Opened 13 years ago

Closed 13 years ago

Last modified 13 years ago

#90 closed defect (fixed)

Openfire crashes.

Reported by: Yoda_Java6 Owned by:
Priority: major Milestone: GA
Component: general Version: 1.6.0-b22 WSE
Severity: medium Keywords: openfire
Cc:

Description

Trying to start Openfire, it very often crashes
is same place - but trying enough times, it starts
and works OK.
However, at random times, at the moment a client
logs in it crashes in same place again.

As this is a server app, supposed to run 24/7
this is very unfortunate.

Attachments (2)

Crash010.zip (6.2 KB) - added by Yoda_Java6 13 years ago.
Crash028.zip (1.3 KB) - added by Yoda_Java6 13 years ago.

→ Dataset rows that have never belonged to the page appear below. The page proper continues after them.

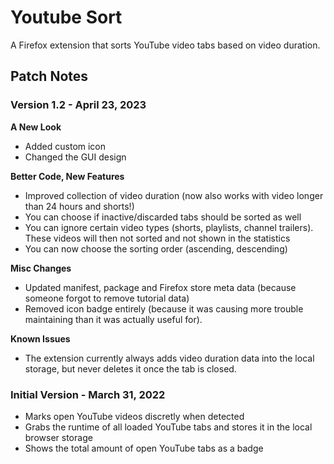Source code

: # Youtube Sort

A Firefox extension that sorts YouTube video tabs based on video duration.

## Patch Notes

### Version 1.2 - April 23, 2023

**A New Look**
- Added custom icon
- Changed the GUI design

**Better Code, New Features**
- Improved collection of video duration (now also works with video longer than 24 hours and shorts!)
- You can choose if inactive/discarded tabs should be sorted as well
- You can ignore certain video types (shorts, playlists, channel trailers). These videos will then not sorted and not shown in the statistics
- You can now choose the sorting order (ascending, descending)

**Misc Changes**
- Updated manifest, package and Firefox store meta data (because someone forgot to remove tutorial data)
- Removed icon badge entirely (because it was causing more trouble maintaining than it was actually useful for).

**Known Issues**
- The extension currently always adds video duration data into the local storage, but never deletes it once the tab is closed.

### Initial Version - March 31, 2022

- Marks open YouTube videos discretly when detected
- Grabs the runtime of all loaded YouTube tabs and stores it in the local browser storage
- Shows the total amount of open YouTube tabs as a badge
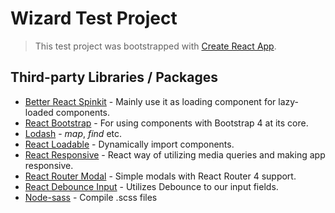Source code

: # Wizard Test Project
> This test project was bootstrapped with [Create React App](https://github.com/facebook/create-react-app).
## Third-party Libraries / Packages

 - [Better React Spinkit](https://github.com/bentatum/better-react-spinkit) - Mainly use it as loading component for lazy-loaded components.
 - [React Bootstrap](https://react-bootstrap.netlify.com) - For using components with Bootstrap 4 at its core.
 - [Lodash](https://lodash.com/) - *map*, *find* etc.
 - [React Loadable](https://github.com/jamiebuilds/react-loadable) - Dynamically import components.
 - [React Responsive](https://github.com/contra/react-responsive) - React way of utilizing media queries and making app responsive.
- [React Router Modal](https://github.com/davidmfoley/react-router-modal) - Simple modals with React Router 4 support.
- [React Debounce Input](https://github.com/nkbt/react-debounce-input) - Utilizes Debounce to our input fields.
- [Node-sass](https://www.npmjs.com/package/node-sass) - Compile .scss files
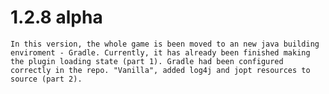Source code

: 1.2.8 alpha
===
    In this version, the whole game is been moved to an new java building enviroment - Gradle. Currently, it has already been finished making the plugin loading state (part 1). Gradle had been configured correctly in the repo. "Vanilla", added log4j and jopt resources to source (part 2).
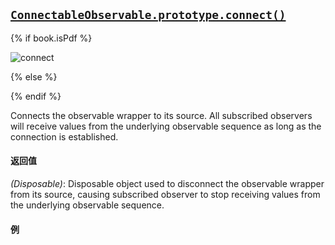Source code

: ## [`ConnectableObservable.prototype.connect()`](https://github.com/Reactive-Extensions/RxJS/blob/master/src/core/linq/connectableobservable.js)

{% if book.isPdf %}

![connect](http://reactivex.io/documentation/operators/images/publishConnect.png)

{% else %}



{% endif %}

Connects the observable wrapper to its source. All subscribed observers will receive values from the underlying observable sequence as long as the connection is established.

#### 返回值
*(Disposable)*: Disposable object used to disconnect the observable wrapper from its source, causing subscribed observer to stop receiving values from the underlying observable sequence.
 
#### 例

[](http://jsbin.com/timob/1/embed?js,console)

Download all attachments as: .zip

Change History (24)

Changed 13 years ago by Yoda_Java6

Attachment: Crash010.zip added

comment:1 Changed 13 years ago by dmik

Milestone: RC2GA

Looks like the reason for the crash is same you experience in #87. Will look at it for GA as well. Also, please specify the exact download link to the Openfire version you use.

comment:2 Changed 13 years ago by dmik

Priority: criticalFeedback Pending

Please check it with RC2 and attach new logs if the problem still persists.

comment:3 Changed 13 years ago by Yoda_Java6

I have added RC2 to server. First initial tests seems
that it is more stable - no crashes so far.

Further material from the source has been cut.